Identification of post-transcriptional modifications in honey bees (Apis mellifera) using direct RNA sequencing

Post-transcriptional modifications (PTM) play crucial roles in gene regulation. Among these, the N6-methyladenosine (m⁶A) and Adenosine-to-Inosine (A-to-I) RNA editing are the most prevalent across eukaryotes. In this context, honey bees are the particular interest for their eusociality, since these undergo a division of labor, which is triggered by different gene regulatory mechanisms such as PTM. This study focused on profiling m⁶A modifications and RNA editing sites in honey bees (Apis mellifera) using Oxford Nanopore Sequencing. A novel technology that can sequence and detect PTM by measuring the ionic current disruptions that each nucleotide produces while it is translocated through pores of nanometric scale. Regarding m⁶A, we detected 237 and 184 in the head and thorax tissues, respectively. These were mainly located in the coding sequence of transcripts and occurred at an overall frequency of one per transcript.

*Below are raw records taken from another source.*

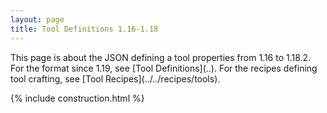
 ```yaml
---
layout: page
title: Tool Definitions 1.16-1.18
---
```

<div class="hatnote" markdown=1>
This page is about the JSON defining a tool properties from 1.16 to 1.18.2. For the format since 1.19, see [Tool Definitions](..). For the recipes defining tool crafting, see [Tool Recipes](../../recipes/tools).
</div>



{% include construction.html %}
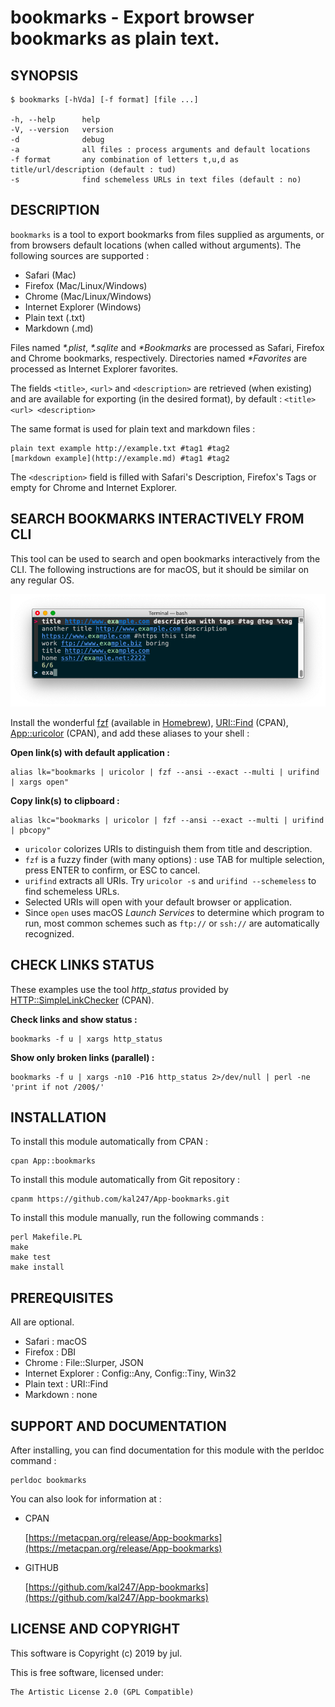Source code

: bookmarks - Export browser bookmarks as plain text.
===================================================

SYNOPSIS
--------

    $ bookmarks [-hVda] [-f format] [file ...]

    -h, --help      help
    -V, --version   version
    -d              debug
    -a              all files : process arguments and default locations
    -f format       any combination of letters t,u,d as title/url/description (default : tud)
    -s              find schemeless URLs in text files (default : no)


DESCRIPTION
-----------

`bookmarks` is a tool to export bookmarks from files supplied as arguments, or
from browsers default locations (when called without arguments). The following
sources are supported :

- Safari (Mac)
- Firefox (Mac/Linux/Windows)
- Chrome (Mac/Linux/Windows)
- Internet Explorer (Windows)
- Plain text (.txt)
- Markdown (.md)

Files named _*.plist_, _*.sqlite_ and _*Bookmarks_ are processed as Safari, Firefox
and Chrome bookmarks, respectively. Directories named _*Favorites_ are processed
as Internet Explorer favorites.

The fields `<title>`, `<url>` and `<description>` are retrieved (when existing) and
are available for exporting (in the desired format), by default :
`<title> <url> <description>`

The same format is used for plain text and markdown files :
```
plain text example http://example.txt #tag1 #tag2
[markdown example](http://example.md) #tag1 #tag2
```

The `<description>` field is filled with Safari's Description, Firefox's Tags or
empty for Chrome and Internet Explorer.


SEARCH BOOKMARKS INTERACTIVELY FROM CLI
---------------------------------------

This tool can be used to search and open bookmarks interactively from the CLI. The
following instructions are for macOS, but it should be similar on any regular OS.

![](tty.png)

Install the wonderful [fzf](https://github.com/junegunn/fzf) (available in
[Homebrew](https://brew.sh)), [URI::Find](https://github.com/schwern/URI-Find) (CPAN),
[App::uricolor](https://github.com/kal247/App-uricolor) (CPAN),
and add these aliases to your shell :

**Open link(s) with default application :**
```
alias lk="bookmarks | uricolor | fzf --ansi --exact --multi | urifind | xargs open"
```

**Copy link(s) to clipboard :**
```
alias lkc="bookmarks | uricolor | fzf --ansi --exact --multi | urifind | pbcopy"
```

- `uricolor` colorizes URIs to distinguish them from title and description.
- `fzf` is a fuzzy finder (with many options) : use TAB for multiple selection, press ENTER to confirm, or ESC to cancel.
- `urifind` extracts all URIs. Try `uricolor -s` and `urifind --schemeless` to find schemeless URLs.
- Selected URIs will open with your default browser or application.
- Since `open` uses macOS _Launch Services_ to determine which program to run, most common schemes such as `ftp://` or `ssh://` are automatically recognized.


CHECK LINKS STATUS
------------------

These examples use the tool _http_status_ provided by [HTTP::SimpleLinkChecker](https://metacpan.org/pod/HTTP::SimpleLinkChecker) (CPAN).

**Check links and show status :**
```
bookmarks -f u | xargs http_status
```

**Show only broken links (parallel) :**
```
bookmarks -f u | xargs -n10 -P16 http_status 2>/dev/null | perl -ne 'print if not /200$/'
```


INSTALLATION
------------

To install this module automatically from CPAN :

    cpan App::bookmarks

To install this module automatically from Git repository :

    cpanm https://github.com/kal247/App-bookmarks.git

To install this module manually, run the following commands :

    perl Makefile.PL
    make     
    make test
    make install


PREREQUISITES
-------------

All are optional.

- Safari : macOS
- Firefox : DBI
- Chrome : File::Slurper, JSON
- Internet Explorer : Config::Any, Config::Tiny, Win32
- Plain text : URI::Find
- Markdown : none


SUPPORT AND DOCUMENTATION
-------------------------

After installing, you can find documentation for this module with the
perldoc command :

    perldoc bookmarks

You can also look for information at :

- CPAN

    [https://metacpan.org/release/App-bookmarks](https://metacpan.org/release/App-bookmarks)

- GITHUB

    [https://github.com/kal247/App-bookmarks](https://github.com/kal247/App-bookmarks)


LICENSE AND COPYRIGHT
---------------------

This software is Copyright (c) 2019 by jul.

This is free software, licensed under:

    The Artistic License 2.0 (GPL Compatible)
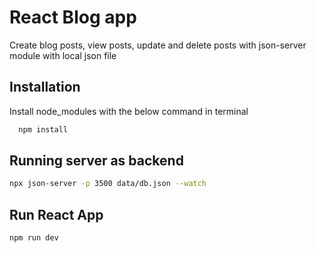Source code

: # React Blog app

Create blog posts, view posts, update and delete posts with json-server module with local json file

## Installation

Install node_modules with the below command in terminal

```bash
  npm install
```

## Running server as backend

```bash
npx json-server -p 3500 data/db.json --watch
```

## Run React App

```bash
npm run dev
```
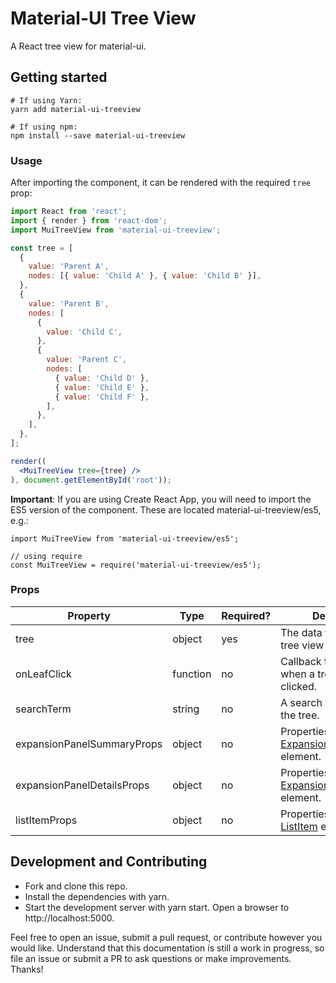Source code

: # Material-UI Tree View

A React tree view for material-ui.

## Getting started

```
# If using Yarn:
yarn add material-ui-treeview

# If using npm:
npm install --save material-ui-treeview
```

### Usage

After importing the component, it can be rendered with the required `tree` prop:

```jsx
import React from 'react';
import { render } from 'react-dom';
import MuiTreeView from 'material-ui-treeview';

const tree = [
  {
    value: 'Parent A',
    nodes: [{ value: 'Child A' }, { value: 'Child B' }],
  },
  {
    value: 'Parent B',
    nodes: [
      {
        value: 'Child C',
      },
      {
        value: 'Parent C',
        nodes: [
          { value: 'Child D' },
          { value: 'Child E' },
          { value: 'Child F' },
        ],
      },
    ],
  },
];

render((
  <MuiTreeView tree={tree} />
), document.getElementById('root'));
```

**Important**: If you are using Create React App, you will need to import the ES5 version of the component.
These are located material-ui-treeview/es5, e.g.:

```
import MuiTreeView from 'material-ui-treeview/es5';

// using require
const MuiTreeView = require('material-ui-treeview/es5');
```

### Props


| Property | Type | Required? | Description |
| --- | --- | --- | --- |
| tree | object | yes | The data to render as a tree view |
| onLeafClick | function | no | Callback function fired when a tree leaf is clicked. |
| searchTerm | string | no | A search term to refine the tree. |
| expansionPanelSummaryProps | object | no | Properties applied to the [ExpansionPanelSummary](https://material-ui.com/api/expansion-panel-summary) element. | 
| expansionPanelDetailsProps | object | no | Properties applied to the [ExpansionPanelDetails](https://material-ui.com/api/expansion-panel-details) element. |
| listItemProps | object | no | Properties applied to the [ListItem](https://material-ui.com/api/list-item) element. | 

## Development and Contributing

* Fork and clone this repo.
* Install the dependencies with yarn.
* Start the development server with yarn start. Open a browser to http://localhost:5000.

Feel free to open an issue, submit a pull request, or contribute however you would like.
Understand that this documentation is still a work in progress, so file an issue or submit a PR
to ask questions or make improvements. Thanks!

Gene ontology analysis revealed that m⁶A is placed in genes that modulate crucial biological processes, including protein transport, autophagy, nitrogen metabolism, and many more. Additionally, for its ubiquitous role in the central nervous system, we explored the A-to-I RNA editome of bee heads. Overall, 165 inosines were identified, predominantly located in coding sequences. For its ability to generate mutations, we determined the percentage of non-synonymous mutations (53.9%) triggered by RNA editing. Originally, these sites codified 11 amino acids, which mutated into nine different residues as a product of A-to-I editing. Gene ontology analysis revealed that edited genes play an essential role in brain functions, such as synaptic transmission and related processes. Even though m⁶A and A-to-I have been identified previously using short-read sequencing approaches, this is one of the first studies that has applied direct RNA sequencing to detect post-transcriptional modifications. Through this study, we are pioneering the utilization of direct RNA sequencing to elucidate the functional roles of m⁶A and A-to-I not only in pollinators but also in multiple biological systems.